--- EXERCISE MATERIAL ---
[Start of section]

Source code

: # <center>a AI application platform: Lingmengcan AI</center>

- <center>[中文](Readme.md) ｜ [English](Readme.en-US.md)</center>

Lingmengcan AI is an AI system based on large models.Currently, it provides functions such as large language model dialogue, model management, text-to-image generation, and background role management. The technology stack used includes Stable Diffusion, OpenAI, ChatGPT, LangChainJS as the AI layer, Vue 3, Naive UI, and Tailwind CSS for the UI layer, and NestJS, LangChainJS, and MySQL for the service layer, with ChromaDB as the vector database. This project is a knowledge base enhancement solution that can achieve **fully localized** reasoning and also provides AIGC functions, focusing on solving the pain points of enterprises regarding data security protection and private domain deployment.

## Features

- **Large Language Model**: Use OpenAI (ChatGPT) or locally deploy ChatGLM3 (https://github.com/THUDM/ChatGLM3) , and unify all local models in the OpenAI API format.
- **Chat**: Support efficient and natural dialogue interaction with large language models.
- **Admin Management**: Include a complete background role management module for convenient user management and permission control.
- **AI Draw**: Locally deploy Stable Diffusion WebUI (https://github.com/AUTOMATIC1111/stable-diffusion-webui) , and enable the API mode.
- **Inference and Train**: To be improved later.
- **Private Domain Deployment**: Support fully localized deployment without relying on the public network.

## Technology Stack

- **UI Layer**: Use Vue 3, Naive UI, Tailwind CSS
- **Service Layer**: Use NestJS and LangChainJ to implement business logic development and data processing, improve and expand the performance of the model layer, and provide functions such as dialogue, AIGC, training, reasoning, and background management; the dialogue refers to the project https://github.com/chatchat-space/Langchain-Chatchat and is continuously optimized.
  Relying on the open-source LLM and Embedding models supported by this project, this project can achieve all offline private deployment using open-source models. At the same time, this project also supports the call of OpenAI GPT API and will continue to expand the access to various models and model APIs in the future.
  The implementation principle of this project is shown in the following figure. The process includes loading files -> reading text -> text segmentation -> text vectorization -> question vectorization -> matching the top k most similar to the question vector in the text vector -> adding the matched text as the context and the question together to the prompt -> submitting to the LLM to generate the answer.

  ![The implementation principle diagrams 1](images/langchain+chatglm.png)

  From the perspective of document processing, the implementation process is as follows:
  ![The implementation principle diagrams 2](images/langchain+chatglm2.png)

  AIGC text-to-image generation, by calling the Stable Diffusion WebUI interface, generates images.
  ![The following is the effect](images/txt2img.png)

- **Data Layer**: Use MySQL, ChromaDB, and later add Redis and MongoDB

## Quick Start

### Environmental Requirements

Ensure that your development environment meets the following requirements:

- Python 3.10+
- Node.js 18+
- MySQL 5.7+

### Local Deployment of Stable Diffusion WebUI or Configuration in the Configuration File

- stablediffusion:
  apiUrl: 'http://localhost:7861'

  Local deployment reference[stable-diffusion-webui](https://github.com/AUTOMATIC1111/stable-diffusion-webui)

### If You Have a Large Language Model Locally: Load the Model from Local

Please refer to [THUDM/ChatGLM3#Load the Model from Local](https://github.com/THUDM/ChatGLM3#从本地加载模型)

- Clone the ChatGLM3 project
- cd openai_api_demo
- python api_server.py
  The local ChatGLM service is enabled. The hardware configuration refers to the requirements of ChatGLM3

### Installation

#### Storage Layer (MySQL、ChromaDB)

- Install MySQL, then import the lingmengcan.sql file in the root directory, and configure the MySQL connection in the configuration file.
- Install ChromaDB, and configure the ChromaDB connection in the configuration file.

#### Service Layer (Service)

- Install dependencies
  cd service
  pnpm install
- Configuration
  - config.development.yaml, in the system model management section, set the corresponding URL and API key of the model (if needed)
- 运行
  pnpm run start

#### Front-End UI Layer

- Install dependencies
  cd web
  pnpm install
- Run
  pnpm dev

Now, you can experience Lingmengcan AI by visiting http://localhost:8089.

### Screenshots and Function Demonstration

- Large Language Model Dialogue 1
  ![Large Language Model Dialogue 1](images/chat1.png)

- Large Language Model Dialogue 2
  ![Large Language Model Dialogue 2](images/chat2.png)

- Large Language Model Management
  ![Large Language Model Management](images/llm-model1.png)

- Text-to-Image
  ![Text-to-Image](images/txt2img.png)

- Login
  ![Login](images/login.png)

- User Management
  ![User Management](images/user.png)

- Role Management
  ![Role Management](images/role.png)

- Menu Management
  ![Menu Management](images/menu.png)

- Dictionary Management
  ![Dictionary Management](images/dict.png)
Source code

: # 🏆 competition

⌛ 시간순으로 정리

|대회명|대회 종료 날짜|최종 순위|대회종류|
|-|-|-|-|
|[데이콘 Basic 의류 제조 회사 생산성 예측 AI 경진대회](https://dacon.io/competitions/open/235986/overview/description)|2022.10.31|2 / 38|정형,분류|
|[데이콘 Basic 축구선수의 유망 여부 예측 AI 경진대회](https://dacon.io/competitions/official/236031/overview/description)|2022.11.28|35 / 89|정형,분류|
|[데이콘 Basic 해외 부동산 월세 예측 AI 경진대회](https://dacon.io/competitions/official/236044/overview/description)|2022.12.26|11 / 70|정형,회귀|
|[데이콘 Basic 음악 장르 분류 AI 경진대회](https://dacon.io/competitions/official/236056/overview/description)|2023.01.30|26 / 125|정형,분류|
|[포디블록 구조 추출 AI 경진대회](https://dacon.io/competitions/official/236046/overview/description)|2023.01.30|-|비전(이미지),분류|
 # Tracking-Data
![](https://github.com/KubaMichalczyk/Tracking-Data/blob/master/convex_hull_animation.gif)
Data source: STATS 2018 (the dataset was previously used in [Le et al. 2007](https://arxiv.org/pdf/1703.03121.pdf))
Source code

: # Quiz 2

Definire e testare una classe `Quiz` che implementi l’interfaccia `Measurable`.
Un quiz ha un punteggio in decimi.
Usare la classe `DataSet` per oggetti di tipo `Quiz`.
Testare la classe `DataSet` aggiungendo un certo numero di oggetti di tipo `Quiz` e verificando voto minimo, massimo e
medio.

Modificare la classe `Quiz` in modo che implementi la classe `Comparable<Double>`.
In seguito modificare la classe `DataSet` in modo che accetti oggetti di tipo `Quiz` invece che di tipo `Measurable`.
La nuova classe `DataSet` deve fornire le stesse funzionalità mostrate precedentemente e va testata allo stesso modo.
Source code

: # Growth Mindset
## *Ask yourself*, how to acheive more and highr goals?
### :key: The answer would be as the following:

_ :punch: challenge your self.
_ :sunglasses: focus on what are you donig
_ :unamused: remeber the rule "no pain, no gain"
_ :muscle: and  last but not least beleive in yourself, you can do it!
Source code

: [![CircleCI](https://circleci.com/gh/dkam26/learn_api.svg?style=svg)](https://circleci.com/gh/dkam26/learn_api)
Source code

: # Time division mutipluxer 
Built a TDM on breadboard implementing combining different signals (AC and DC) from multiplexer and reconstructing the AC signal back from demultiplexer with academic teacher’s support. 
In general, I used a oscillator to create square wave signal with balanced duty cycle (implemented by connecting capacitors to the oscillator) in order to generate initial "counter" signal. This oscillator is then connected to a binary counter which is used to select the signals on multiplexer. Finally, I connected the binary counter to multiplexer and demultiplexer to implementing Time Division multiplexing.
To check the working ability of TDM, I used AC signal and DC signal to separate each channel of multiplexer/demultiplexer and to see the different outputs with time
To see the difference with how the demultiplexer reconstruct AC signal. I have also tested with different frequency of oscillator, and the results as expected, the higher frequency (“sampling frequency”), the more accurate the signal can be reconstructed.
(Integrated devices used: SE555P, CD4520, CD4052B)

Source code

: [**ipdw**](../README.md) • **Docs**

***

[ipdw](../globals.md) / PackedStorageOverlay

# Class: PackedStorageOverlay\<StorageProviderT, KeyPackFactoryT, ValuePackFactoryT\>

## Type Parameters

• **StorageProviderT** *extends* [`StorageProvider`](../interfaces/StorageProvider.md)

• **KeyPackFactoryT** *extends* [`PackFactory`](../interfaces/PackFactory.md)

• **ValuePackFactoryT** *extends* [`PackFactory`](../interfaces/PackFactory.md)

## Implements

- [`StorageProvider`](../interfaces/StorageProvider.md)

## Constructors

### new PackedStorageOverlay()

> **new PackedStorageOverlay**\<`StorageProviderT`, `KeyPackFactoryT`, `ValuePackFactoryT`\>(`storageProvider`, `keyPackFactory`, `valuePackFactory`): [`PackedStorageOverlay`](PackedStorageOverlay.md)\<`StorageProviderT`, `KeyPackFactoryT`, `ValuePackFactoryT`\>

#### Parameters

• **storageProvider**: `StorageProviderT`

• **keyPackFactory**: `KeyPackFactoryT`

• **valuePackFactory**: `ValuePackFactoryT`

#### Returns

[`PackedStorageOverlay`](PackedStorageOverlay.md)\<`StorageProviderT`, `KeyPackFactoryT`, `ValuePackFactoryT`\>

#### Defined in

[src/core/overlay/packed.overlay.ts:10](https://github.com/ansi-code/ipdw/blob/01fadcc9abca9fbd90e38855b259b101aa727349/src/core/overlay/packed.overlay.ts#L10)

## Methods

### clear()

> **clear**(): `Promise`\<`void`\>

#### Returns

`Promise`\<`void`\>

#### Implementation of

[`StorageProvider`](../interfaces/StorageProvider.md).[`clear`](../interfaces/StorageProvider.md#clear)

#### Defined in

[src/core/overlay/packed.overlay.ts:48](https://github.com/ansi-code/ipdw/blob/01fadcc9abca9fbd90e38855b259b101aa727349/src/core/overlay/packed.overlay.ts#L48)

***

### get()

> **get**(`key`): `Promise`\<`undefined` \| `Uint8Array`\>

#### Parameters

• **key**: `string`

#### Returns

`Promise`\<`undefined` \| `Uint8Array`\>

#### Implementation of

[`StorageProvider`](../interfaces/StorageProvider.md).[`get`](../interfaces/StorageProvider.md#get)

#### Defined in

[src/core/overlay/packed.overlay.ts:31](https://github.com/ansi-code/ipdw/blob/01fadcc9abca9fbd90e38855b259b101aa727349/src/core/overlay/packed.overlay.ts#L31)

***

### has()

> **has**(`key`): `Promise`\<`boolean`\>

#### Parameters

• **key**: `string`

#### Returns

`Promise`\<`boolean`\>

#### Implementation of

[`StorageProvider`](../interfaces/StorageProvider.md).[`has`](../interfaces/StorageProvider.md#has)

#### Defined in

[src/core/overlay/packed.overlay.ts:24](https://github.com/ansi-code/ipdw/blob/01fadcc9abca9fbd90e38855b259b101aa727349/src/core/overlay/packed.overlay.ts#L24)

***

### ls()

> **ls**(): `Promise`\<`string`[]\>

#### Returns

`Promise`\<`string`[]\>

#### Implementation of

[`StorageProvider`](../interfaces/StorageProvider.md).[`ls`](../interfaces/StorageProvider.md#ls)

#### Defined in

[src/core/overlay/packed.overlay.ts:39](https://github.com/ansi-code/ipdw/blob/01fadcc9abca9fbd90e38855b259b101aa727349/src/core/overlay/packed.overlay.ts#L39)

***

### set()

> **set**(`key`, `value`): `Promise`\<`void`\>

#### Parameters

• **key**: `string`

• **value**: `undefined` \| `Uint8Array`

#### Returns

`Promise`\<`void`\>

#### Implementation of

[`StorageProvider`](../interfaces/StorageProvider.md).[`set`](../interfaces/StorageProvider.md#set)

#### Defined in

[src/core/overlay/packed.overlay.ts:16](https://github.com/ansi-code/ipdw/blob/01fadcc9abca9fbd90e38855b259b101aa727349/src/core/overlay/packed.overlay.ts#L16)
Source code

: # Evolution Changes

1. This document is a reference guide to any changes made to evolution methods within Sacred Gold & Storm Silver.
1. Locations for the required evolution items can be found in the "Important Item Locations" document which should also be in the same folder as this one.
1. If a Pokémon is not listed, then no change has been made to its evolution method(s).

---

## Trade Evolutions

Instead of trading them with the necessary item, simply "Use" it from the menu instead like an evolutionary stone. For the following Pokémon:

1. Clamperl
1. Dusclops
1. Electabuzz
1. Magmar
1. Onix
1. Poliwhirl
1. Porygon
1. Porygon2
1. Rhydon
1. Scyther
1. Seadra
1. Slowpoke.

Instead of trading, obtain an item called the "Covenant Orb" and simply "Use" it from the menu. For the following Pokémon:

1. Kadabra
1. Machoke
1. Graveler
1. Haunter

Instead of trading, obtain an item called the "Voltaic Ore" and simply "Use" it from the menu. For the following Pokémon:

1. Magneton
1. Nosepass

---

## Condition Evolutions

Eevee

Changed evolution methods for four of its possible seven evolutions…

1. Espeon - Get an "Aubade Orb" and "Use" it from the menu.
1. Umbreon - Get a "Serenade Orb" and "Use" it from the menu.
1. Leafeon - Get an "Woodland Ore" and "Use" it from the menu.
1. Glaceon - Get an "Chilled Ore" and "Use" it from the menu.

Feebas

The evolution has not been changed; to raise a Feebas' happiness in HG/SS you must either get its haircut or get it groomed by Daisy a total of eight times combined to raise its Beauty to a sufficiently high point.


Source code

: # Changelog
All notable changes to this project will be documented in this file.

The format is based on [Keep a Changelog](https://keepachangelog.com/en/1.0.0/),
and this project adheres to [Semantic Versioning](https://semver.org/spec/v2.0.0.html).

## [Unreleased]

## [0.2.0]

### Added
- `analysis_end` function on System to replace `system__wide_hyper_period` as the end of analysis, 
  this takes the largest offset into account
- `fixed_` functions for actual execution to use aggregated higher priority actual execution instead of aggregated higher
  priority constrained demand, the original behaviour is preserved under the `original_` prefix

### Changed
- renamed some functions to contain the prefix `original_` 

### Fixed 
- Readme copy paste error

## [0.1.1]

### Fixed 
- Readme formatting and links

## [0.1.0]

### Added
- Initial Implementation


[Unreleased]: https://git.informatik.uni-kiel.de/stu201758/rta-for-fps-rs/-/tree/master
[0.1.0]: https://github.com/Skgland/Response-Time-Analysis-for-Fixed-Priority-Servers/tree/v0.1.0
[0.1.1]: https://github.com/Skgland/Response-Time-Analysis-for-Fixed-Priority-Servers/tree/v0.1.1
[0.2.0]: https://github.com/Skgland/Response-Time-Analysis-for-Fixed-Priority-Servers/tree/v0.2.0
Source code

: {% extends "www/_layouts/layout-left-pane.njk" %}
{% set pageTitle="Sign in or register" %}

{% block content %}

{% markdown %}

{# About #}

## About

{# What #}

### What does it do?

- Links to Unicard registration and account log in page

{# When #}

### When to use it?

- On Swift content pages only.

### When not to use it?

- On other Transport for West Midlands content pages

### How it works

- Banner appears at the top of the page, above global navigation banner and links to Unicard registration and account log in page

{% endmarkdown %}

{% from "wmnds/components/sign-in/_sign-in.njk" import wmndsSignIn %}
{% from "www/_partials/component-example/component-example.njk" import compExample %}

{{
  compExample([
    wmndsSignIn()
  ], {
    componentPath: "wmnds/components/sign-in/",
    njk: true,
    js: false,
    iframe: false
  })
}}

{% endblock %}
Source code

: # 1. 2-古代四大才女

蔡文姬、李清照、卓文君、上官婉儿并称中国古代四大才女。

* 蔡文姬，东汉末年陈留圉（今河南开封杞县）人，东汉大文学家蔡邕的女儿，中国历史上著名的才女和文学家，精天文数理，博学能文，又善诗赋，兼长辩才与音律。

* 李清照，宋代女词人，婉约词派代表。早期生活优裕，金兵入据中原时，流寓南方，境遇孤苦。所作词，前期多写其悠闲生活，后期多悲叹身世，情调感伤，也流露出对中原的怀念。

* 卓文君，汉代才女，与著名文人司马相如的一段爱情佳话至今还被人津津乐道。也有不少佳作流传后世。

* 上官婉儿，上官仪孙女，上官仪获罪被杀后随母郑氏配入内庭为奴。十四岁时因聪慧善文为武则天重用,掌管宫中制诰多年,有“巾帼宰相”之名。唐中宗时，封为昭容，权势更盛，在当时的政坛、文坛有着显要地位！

[End of section]

--- TRY IT ---
Using the records above, copy every line that has the word "ansi" in it.

--- EXERCISE OUTPUT ---
[src/core/overlay/packed.overlay.ts:10](https://github.com/ansi-code/ipdw/blob/01fadcc9abca9fbd90e38855b259b101aa727349/src/core/overlay/packed.overlay.ts#L10)
[src/core/overlay/packed.overlay.ts:48](https://github.com/ansi-code/ipdw/blob/01fadcc9abca9fbd90e38855b259b101aa727349/src/core/overlay/packed.overlay.ts#L48)
[src/core/overlay/packed.overlay.ts:31](https://github.com/ansi-code/ipdw/blob/01fadcc9abca9fbd90e38855b259b101aa727349/src/core/overlay/packed.overlay.ts#L31)
[src/core/overlay/packed.overlay.ts:24](https://github.com/ansi-code/ipdw/blob/01fadcc9abca9fbd90e38855b259b101aa727349/src/core/overlay/packed.overlay.ts#L24)
[src/core/overlay/packed.overlay.ts:39](https://github.com/ansi-code/ipdw/blob/01fadcc9abca9fbd90e38855b259b101aa727349/src/core/overlay/packed.overlay.ts#L39)
[src/core/overlay/packed.overlay.ts:16](https://github.com/ansi-code/ipdw/blob/01fadcc9abca9fbd90e38855b259b101aa727349/src/core/overlay/packed.overlay.ts#L16)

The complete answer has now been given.